Marginal note:Election
  •  (1) For the purposes of determining the tax payable by reason of subparagraphs 191.1(1)(a)(ii) and 191.1(1)(a)(iii), a taxable Canadian corporation (other than a financial intermediary corporation or a private holding corporation) may make an election with respect to a class of its taxable preferred shares the terms and conditions of which require an election to be made under this subsection by filing a prescribed form with the Minister

    • (a) not later than the day on or before which its return of income under Part I is required by section 150 to be filed for the taxation year in which shares of that class are first issued or first become taxable preferred shares; or

    • (b) within the 6 month period commencing on any of the following days, namely,

      • (i) the day of sending of any notice of assessment of tax payable under this Part or Part I by the corporation for that year,

      • (ii) where the corporation has served a notice of objection to an assessment described in subparagraph (i), the day of sending of a notice that the Minister has confirmed or varied the assessment,

      • (iii) where the corporation has instituted an appeal in respect of an assessment described in subparagraph 191.2(1)(b)(i) to the Tax Court of Canada, the day of mailing of a copy of the decision of the Court to the taxpayer, and

      • (iv) where the corporation has instituted an appeal in respect of an assessment described in subparagraph 191.2(1)(b)(i) to the Federal Court of Appeal or the Supreme Court of Canada, the day on which the judgment of the Court is pronounced or delivered or the day on which the corporation discontinues the appeal.

  • Marginal note:Time of election

    (2) An election with respect to a class of taxable preferred shares filed in accordance with subsection 191.2(1) shall be deemed to have been filed before any dividend on a share of that class is paid.

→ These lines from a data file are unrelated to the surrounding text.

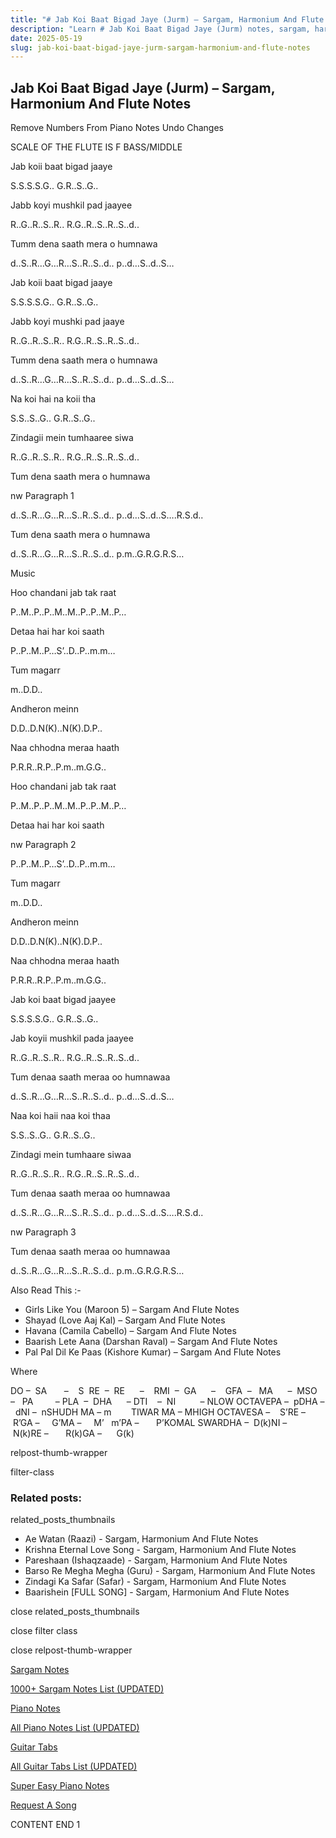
 ```yaml
---
title: "# Jab Koi Baat Bigad Jaye (Jurm) – Sargam, Harmonium And Flute Notes"
description: "Learn # Jab Koi Baat Bigad Jaye (Jurm) notes, sargam, harmonium notations and flute notes. Easy step-by-step tutorial for beginners."
date: 2025-05-19
slug: jab-koi-baat-bigad-jaye-jurm-sargam-harmonium-and-flute-notes
---
```


## Jab Koi Baat Bigad Jaye (Jurm) – Sargam, Harmonium And Flute Notes

Remove Numbers From Piano Notes
Undo Changes

SCALE OF THE FLUTE IS F BASS/MIDDLE

Jab koii baat bigad jaaye

S.S.S.S.G.. G.R..S..G..

Jabb koyi mushkil pad jaayee

R..G..R..S..R.. R.G..R..S..R..S..d..

Tumm dena saath mera o humnawa

d..S..R…G…R…S..R..S..d.. p..d…S..d..S…

Jab koii baat bigad jaaye

S.S.S.S.G.. G.R..S..G..

Jabb koyi mushki pad jaaye

R..G..R..S..R.. R.G..R..S..R..S..d..

Tumm dena saath mera o humnawa

d..S..R…G…R…S..R..S..d.. p..d…S..d..S…

Na koi hai na koii tha

S.S..S..G.. G.R..S..G..

Zindagii mein tumhaaree siwa

R..G..R..S..R.. R.G..R..S..R..S..d..

Tum dena saath mera o humnawa

nw Paragraph 1

d..S..R…G…R…S..R..S..d.. p..d…S..d..S….R.S.d..

Tum dena saath mera o humnawa

d..S..R…G…R…S..R..S..d.. p.m..G.R.G.R.S…

Music

Hoo chandani jab tak raat

P..M..P..P..M..M..P..P..M..P…

Detaa hai har koi saath

P..P..M..P…S’..D..P..m.m…

Tum magarr

m..D.D..

Andheron meinn

D.D..D.N(K)..N(K).D.P..

Naa chhodna meraa haath

P.R.R..R.P..P.m..m.G.G..

Hoo chandani jab tak raat

P..M..P..P..M..M..P..P..M..P…

Detaa hai har koi saath

nw Paragraph 2

P..P..M..P…S’..D..P..m.m…

Tum magarr

m..D.D..

Andheron meinn

D.D..D.N(K)..N(K).D.P..

Naa chhodna meraa haath

P.R.R..R.P..P.m..m.G.G..

Jab koi baat bigad jaayee

S.S.S.S.G.. G.R..S..G..

Jab koyii mushkil pada jaayee

R..G..R..S..R.. R.G..R..S..R..S..d..

Tum denaa saath meraa oo humnawaa

d..S..R…G…R…S..R..S..d.. p..d…S..d..S…

Naa koi haii naa koi thaa

S.S..S..G.. G.R..S..G..

Zindagi mein tumhaare siwaa

R..G..R..S..R.. R.G..R..S..R..S..d..

Tum denaa saath meraa oo humnawaa

d..S..R…G…R…S..R..S..d.. p..d…S..d..S….R.S.d..

nw Paragraph 3

Tum denaa saath meraa oo humnawaa

d..S..R…G…R…S..R..S..d.. p.m..G.R.G.R.S…

Also Read This :-

* Girls Like You (Maroon 5) – Sargam And Flute Notes
* Shayad (Love Aaj Kal) – Sargam And Flute Notes
* Havana (Camila Cabello) – Sargam And Flute Notes
* Baarish Lete Aana (Darshan Raval) – Sargam And Flute Notes
* Pal Pal Dil Ke Paas (Kishore Kumar) – Sargam And Flute Notes

Where

DO –  SA       –    S  RE  –  RE      –    RMI  –  GA      –    GFA  –   MA      –  MSO  –   PA         – PLA  –  DHA      – DTI    –  NI          – NLOW OCTAVEPA –  pDHA –  dNI –  nSHUDH MA – m        TIWAR MA – MHIGH OCTAVESA –    S’RE –     R’GA –     G’MA –     M’   m’PA –       P’KOMAL SWARDHA –  D(k)NI –       N(k)RE –       R(k)GA –      G(k)

relpost-thumb-wrapper

filter-class

### Related posts:

related_posts_thumbnails

* Ae Watan (Raazi) - Sargam, Harmonium And Flute Notes
* Krishna Eternal Love Song - Sargam, Harmonium And Flute Notes
* Pareshaan (Ishaqzaade) - Sargam, Harmonium And Flute Notes
* Barso Re Megha Megha (Guru) - Sargam, Harmonium And Flute Notes
* Zindagi Ka Safar (Safar) - Sargam, Harmonium And Flute Notes
* Baarishein [FULL SONG] - Sargam, Harmonium And Flute Notes

close related_posts_thumbnails

close filter class

close relpost-thumb-wrapper

[Sargam Notes](/sargam-notes.html)

[1000+ Sargam Notes List (UPDATED)](/all-songs-list-sargam-notes.html)

[Piano Notes](/piano-notes.html)

[All Piano Notes List (UPDATED)](/all-songs-list-piano-notes.html)

[Guitar Tabs](/guitar-tabs.html)

[All Guitar Tabs List (UPDATED)](/all-songs-list-guitar-tabs.html)

[Super Easy Piano Notes](https://studywall.in/)

[Request A Song](/request-a-song.html)

CONTENT END 1

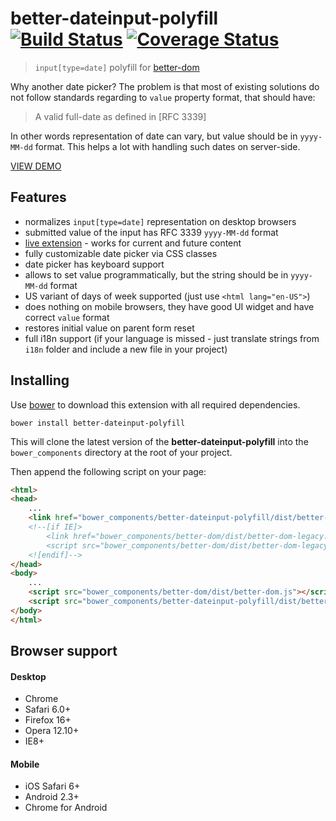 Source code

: # better-dateinput-polyfill [![Build Status][travis-image]][travis-url] [![Coverage Status][coveralls-image]][coveralls-url]
> `input[type=date]` polyfill for [better-dom](https://github.com/chemerisuk/better-dom)

Why another date picker? The problem is that most of existing solutions do not follow standards regarding to `value` property format, that should have:
> A valid full-date as defined in [RFC 3339] 

In other words representation of date can vary, but value should be in `yyyy-MM-dd` format. This helps a lot with handling such dates on server-side.

[VIEW DEMO](http://chemerisuk.github.io/better-dateinput-polyfill/)

## Features

* normalizes `input[type=date]` representation on desktop browsers
* submitted value of the input has RFC 3339 `yyyy-MM-dd` format
* [live extension](https://github.com/chemerisuk/better-dom/wiki/Live-extensions) - works for current and future content
* fully customizable date picker via CSS classes
* date picker has keyboard support
* allows to set value programmatically, but the string should be in `yyyy-MM-dd` format
* US variant of days of week supported (just use `<html lang="en-US">`)
* does nothing on mobile browsers, they have good UI widget and have correct `value` format 
* restores initial value on parent form reset
* full i18n support (if your language is missed - just translate strings from `i18n` folder and include a new file in your project)

Installing
----------
Use [bower](http://bower.io/) to download this extension with all required dependencies.

    bower install better-dateinput-polyfill

This will clone the latest version of the __better-dateinput-polyfill__ into the `bower_components` directory at the root of your project.

Then append the following script on your page:

```html
<html>
<head>
    ...
    <link href="bower_components/better-dateinput-polyfill/dist/better-dateinput-polyfill.css" rel="stylesheet"/>
    <!--[if IE]>
        <link href="bower_components/better-dom/dist/better-dom-legacy.htc" rel="htc"/>
        <script src="bower_components/better-dom/dist/better-dom-legacy.js"></script>
    <![endif]-->
</head>
<body>
    ...
    <script src="bower_components/better-dom/dist/better-dom.js"></script>
    <script src="bower_components/better-dateinput-polyfill/dist/better-dateinput-polyfill.js"></script>
</body>
</html>
```

## Browser support
#### Desktop
* Chrome
* Safari 6.0+
* Firefox 16+
* Opera 12.10+
* IE8+

#### Mobile
* iOS Safari 6+
* Android 2.3+
* Chrome for Android

[travis-url]: http://travis-ci.org/chemerisuk/better-dateinput-polyfill
[travis-image]: https://api.travis-ci.org/chemerisuk/better-dateinput-polyfill.png?branch=master

[coveralls-url]: https://coveralls.io/r/chemerisuk/better-dateinput-polyfill
[coveralls-image]: https://coveralls.io/repos/chemerisuk/better-dateinput-polyfill/badge.png?branch=master
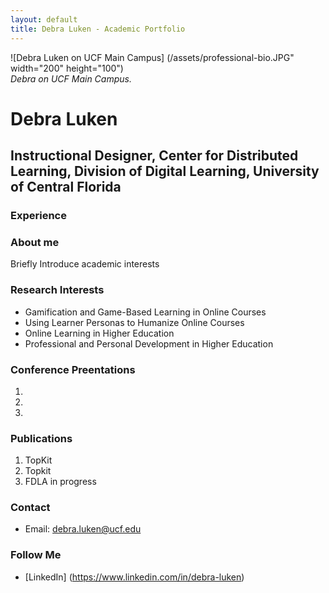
 ```yaml
---
layout: default
title: Debra Luken - Academic Portfolio
---
```

 ![Debra Luken on UCF Main Campus] (/assets/professional-bio.JPG" width="200" height="100")  
*Debra on UCF Main Campus.*


# Debra Luken

## Instructional Designer, Center for Distributed Learning, Division of Digital Learning, University of Central Florida  

### Experience



### About me
Briefly Introduce academic interests

### Research Interests
- Gamification and Game-Based Learning in Online Courses
- Using Learner Personas to Humanize Online Courses
- Online Learning in Higher Education
- Professional and Personal Development in Higher Education

### Conference Preentations 

1. 
2.  
3.  

### Publications

1. TopKit
2. Topkit
3. FDLA in progress

### Contact
- Email: debra.luken@ucf.edu

### Follow Me

- [LinkedIn] (https://www.linkedin.com/in/debra-luken)



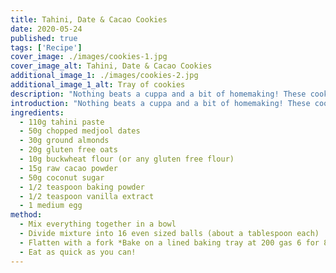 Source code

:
 ```yaml
---
title: Tahini, Date & Cacao Cookies
date: 2020-05-24
published: true
tags: ['Recipe']
cover_image: ./images/cookies-1.jpg
cover_image_alt: Tahini, Date & Cacao Cookies
additional_image_1: ./images/cookies-2.jpg
additional_image_1_alt: Tray of cookies
description: "Nothing beats a cuppa and a bit of homemaking! These cookies are super delicious and a good source of protein, fibre and energy giving B vitamins."
introduction: "Nothing beats a cuppa and a bit of homemaking! These cookies are super delicious and a good source of protein, fibre and energy giving B vitamins."
ingredients:
  - 110g tahini paste
  - 50g chopped medjool dates
  - 30g ground almonds
  - 20g gluten free oats
  - 10g buckwheat flour (or any gluten free flour)
  - 15g raw cacao powder
  - 50g coconut sugar
  - 1/2 teaspoon baking powder
  - 1/2 teaspoon vanilla extract
  - 1 medium egg
method:
  - Mix everything together in a bowl
  - Divide mixture into 16 even sized balls (about a tablespoon each)
  - Flatten with a fork *Bake on a lined baking tray at 200 gas 6 for 8 minutes.
  - Eat as quick as you can!
---
```

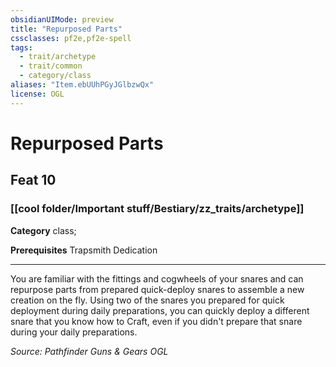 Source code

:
 ```yaml
---
obsidianUIMode: preview
title: "Repurposed Parts"
cssclasses: pf2e,pf2e-spell
tags:
  - trait/archetype
  - trait/common
  - category/class
aliases: "Item.ebUUhPGyJGlbzwQx"
license: OGL
---
```

# Repurposed Parts
## Feat 10
### [[cool folder/Important stuff/Bestiary/zz_traits/archetype]]

**Category** class; 



**Prerequisites** Trapsmith Dedication
* * *
You are familiar with the fittings and cogwheels of your snares and can repurpose parts from prepared quick-deploy snares to assemble a new creation on the fly. Using two of the snares you prepared for quick deployment during daily preparations, you can quickly deploy a different snare that you know how to Craft, even if you didn't prepare that snare during your daily preparations.

*Source: Pathfinder Guns & Gears*
*OGL*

  • Marginal note:Assessment

    (3) Where an election has been filed under subsection 191.2(1), the Minister shall, notwithstanding subsections 152(4) and 152(5), assess or reassess the tax, interest or penalties payable under this Act by any corporation for any relevant taxation year in order to take into account the election.

  • NOTE: Application provisions are not included in the consolidated text;
  • see relevant amending Acts. R.S., 1985, c. 1 (5th Supp.), s. 191.2;
  • 2002, c. 8, s. 184;
  • 2010, c. 25, s. 53.
Marginal note:Agreement respecting liability for tax
  •  (1) Where a corporation (in this section referred to as the “transferor corporation”) and a taxable Canadian corporation (in this section referred to as the “transferee corporation”) that was related (otherwise than because of a right referred to in paragraph 251(5)(b) or because of the control of any corporation by Her Majesty in right of Canada or a province) to the transferor corporation

    • (a) throughout a particular taxation year of the transferor corporation (or, where the transferee corporation came into existence in that year, throughout the part of that year in which the transferee corporation was in existence), and

    • (b) throughout the last taxation year of the transferee corporation ending at or before the end of the particular taxation year (or, where the transferor corporation came into existence in that last taxation year of the transferee corporation, throughout that part of that last year in which the transferor corporation was in existence)

    file as provided in subsection 191.3(2) an agreement or amended agreement with the Minister under which the transferee corporation agrees to pay all or any portion, as is specified in the agreement, of the tax for that taxation year of the transferor corporation that would, but for the agreement, be payable under this Part by the transferor corporation (other than any tax payable by the transferor corporation by reason of another agreement made under this section), the following rules apply, namely,

    • (c) the amount of tax specified in the agreement is an amount determined for that taxation year of the transferor corporation in respect of the transferor corporation for the purpose of paragraph 191.1(1)(b),

    • (d) the amount of tax specified in the agreement is an amount determined in respect of the transferee corporation for its last taxation year ending at or before the end of that taxation year of the transferor corporation for the purpose of subparagraph 191.1(1)(a)(iv), and

    • (e) the transferor corporation and the transferee corporation are jointly and severally, or solidarily, liable to pay the amount of tax specified in the agreement and any interest or penalty in respect thereof.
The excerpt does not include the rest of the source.